◆ **Description of the task**: The answer must be one number: how many lines below contain the word "SellingManagementProject".

—————

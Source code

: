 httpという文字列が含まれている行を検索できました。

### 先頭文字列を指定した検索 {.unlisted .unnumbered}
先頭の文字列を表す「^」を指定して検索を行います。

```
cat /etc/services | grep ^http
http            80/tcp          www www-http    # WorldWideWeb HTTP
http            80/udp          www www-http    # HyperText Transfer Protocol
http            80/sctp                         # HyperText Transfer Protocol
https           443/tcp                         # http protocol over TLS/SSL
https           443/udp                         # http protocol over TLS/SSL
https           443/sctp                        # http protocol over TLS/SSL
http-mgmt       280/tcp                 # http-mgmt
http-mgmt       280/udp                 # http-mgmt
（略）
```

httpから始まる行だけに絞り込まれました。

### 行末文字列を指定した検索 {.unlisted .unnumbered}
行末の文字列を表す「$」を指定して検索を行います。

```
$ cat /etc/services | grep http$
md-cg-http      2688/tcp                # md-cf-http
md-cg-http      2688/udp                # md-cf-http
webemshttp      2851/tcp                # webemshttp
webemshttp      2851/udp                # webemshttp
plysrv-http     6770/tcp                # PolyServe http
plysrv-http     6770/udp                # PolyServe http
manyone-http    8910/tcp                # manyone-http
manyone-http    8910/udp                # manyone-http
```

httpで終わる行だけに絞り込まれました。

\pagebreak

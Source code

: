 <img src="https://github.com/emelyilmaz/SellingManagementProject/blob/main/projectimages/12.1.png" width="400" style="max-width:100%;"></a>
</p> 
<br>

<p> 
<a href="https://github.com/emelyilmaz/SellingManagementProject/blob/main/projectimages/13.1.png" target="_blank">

—————

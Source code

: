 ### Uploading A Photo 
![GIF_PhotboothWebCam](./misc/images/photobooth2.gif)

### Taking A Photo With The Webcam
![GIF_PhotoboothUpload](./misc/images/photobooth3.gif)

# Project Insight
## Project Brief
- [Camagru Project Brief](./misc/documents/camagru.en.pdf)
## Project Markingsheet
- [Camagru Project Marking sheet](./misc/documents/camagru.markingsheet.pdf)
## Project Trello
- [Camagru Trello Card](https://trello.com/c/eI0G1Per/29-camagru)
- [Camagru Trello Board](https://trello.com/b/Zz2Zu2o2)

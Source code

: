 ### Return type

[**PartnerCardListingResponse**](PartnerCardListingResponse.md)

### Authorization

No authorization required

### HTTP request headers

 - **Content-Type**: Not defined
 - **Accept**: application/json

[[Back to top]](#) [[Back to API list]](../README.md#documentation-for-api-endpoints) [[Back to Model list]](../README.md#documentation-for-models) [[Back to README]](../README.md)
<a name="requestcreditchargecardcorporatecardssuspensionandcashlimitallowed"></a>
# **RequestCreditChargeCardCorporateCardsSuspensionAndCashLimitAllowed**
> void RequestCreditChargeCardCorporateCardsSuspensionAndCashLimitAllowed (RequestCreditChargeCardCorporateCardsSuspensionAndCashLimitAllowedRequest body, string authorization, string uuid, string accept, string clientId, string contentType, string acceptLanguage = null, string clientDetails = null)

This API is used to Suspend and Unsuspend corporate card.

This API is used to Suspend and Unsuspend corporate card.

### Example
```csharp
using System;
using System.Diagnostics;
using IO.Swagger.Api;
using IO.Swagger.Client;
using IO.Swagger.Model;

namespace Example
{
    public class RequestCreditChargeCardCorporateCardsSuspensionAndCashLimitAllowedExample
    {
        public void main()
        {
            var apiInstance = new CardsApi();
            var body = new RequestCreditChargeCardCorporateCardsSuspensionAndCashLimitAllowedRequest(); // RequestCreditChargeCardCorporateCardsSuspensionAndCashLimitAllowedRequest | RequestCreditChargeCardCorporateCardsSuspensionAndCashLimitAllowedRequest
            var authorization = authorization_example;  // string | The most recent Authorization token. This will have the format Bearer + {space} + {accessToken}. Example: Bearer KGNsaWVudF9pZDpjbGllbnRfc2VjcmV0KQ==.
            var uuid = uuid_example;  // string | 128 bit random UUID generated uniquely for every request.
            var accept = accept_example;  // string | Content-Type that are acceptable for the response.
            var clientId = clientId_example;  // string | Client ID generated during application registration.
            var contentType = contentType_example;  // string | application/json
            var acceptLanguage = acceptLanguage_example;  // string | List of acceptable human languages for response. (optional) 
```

—————

◆ **Solution for this problem**: 2